Many of those recovering from addiction usually return to the use of a substance at least once during the period of recovery. Studies suggest the drug relapse is common and starts weeks or months before the event of physical relapse. The problem centers on emotions or mental health and may show signs of post-acute withdrawal. At this stage, the pull of addiction feels intense, making it hard for the person to make the right decision.
The Brain on Drugs
Those who use frequently are probably satisfied with the euphoric feeling they bring. Drugs promote a large release of dopamine in the brain, a chemical that the brain naturally produces when engaged in a pleasurable activity. Renaissance Ranch Outpatient note that the amount of dopamine from drugs, however, is far more intense and may eventually destroy dopamine receptors in the brain.

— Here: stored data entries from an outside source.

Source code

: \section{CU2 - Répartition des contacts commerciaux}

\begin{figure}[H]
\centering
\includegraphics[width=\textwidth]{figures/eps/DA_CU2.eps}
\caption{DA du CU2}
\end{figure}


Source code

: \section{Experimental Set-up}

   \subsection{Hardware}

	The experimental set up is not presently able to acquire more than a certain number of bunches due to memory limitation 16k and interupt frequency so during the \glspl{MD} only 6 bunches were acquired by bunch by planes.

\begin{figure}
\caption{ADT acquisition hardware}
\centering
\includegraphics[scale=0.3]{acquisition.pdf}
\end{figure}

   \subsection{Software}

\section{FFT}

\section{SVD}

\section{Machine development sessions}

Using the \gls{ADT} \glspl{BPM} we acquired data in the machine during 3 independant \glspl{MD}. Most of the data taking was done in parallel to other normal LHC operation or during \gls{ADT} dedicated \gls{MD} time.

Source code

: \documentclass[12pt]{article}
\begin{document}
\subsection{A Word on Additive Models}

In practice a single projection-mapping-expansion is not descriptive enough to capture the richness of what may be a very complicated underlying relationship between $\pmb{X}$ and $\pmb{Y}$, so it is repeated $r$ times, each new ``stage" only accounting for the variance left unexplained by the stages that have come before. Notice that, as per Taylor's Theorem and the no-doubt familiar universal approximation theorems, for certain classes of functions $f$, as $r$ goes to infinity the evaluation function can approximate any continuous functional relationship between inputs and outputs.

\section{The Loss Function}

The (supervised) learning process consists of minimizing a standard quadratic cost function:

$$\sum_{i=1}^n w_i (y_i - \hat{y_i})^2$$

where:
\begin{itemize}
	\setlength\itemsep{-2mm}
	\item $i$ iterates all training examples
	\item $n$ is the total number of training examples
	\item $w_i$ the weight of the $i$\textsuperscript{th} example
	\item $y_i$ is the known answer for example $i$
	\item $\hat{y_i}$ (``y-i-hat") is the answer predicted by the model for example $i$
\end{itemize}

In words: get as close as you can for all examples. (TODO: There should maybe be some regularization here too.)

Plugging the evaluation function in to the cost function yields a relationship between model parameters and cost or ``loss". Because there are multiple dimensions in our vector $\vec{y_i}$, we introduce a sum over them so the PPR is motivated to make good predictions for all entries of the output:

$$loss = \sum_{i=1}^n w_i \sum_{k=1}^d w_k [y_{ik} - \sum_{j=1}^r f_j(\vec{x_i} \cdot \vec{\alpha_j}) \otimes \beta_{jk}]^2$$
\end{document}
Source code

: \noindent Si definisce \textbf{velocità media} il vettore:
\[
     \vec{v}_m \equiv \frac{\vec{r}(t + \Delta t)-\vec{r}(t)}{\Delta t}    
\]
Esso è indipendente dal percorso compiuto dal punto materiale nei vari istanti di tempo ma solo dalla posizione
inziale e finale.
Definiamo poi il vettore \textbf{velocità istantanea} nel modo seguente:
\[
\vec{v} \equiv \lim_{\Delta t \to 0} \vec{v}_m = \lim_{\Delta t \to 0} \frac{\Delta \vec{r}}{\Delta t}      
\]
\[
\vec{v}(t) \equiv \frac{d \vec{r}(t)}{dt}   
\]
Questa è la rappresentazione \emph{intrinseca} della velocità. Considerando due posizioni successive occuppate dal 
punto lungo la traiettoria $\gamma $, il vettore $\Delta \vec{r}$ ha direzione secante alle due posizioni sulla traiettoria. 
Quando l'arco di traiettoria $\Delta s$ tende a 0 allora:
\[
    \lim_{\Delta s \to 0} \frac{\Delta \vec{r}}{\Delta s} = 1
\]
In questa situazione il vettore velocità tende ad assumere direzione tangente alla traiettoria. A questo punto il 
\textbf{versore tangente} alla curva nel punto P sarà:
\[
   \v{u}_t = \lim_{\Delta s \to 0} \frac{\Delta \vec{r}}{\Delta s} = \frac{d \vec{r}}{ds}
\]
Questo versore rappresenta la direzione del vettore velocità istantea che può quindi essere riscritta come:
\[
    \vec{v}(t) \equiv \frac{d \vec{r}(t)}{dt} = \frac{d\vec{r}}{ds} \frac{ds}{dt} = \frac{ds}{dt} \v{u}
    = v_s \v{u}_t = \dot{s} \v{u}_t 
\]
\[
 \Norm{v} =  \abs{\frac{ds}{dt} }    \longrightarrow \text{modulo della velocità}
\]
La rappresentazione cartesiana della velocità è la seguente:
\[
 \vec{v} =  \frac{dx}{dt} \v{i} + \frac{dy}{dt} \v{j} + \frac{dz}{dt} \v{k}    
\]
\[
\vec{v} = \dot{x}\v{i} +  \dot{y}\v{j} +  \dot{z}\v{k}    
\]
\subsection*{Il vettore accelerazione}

Addiction changes the brain chemistry, causing the person to deal with strong cravings, diminished control, and drug-related memories. This brain alteration is also the reason patients relapse or experience a moderate slip even after years of abstinence from drugs. Addiction relapse, however, should not be seen as a failure, as it is part of the recovery process.
Research shows that the greatest percentage of relapse occur in the first 90 days of recovery. This is because of the brain rewiring caused by drug abuse. It will take some time to repair or overcome this rewiring and cravings are likely to get worse before they get better. Sticking into recovery, however, can help patients recognize new triggers and avoid them.
Those who don’t know how to deal with stress and negative feelings are more likely to use drugs again. This is why a professional guidance is advisable for long-term recovery success. Help from doctors and counselors are beneficial in lowering the likelihood of relapse. Symptoms of relapse will also diminish over time through proper treatment and increase the odds of long-term abstinence.
The path to recovery can be difficult, but this doesn’t mean that long-term sobriety is impossible. The good news is, there are plenty of abuse treatment centers that can help patients with drug recovery.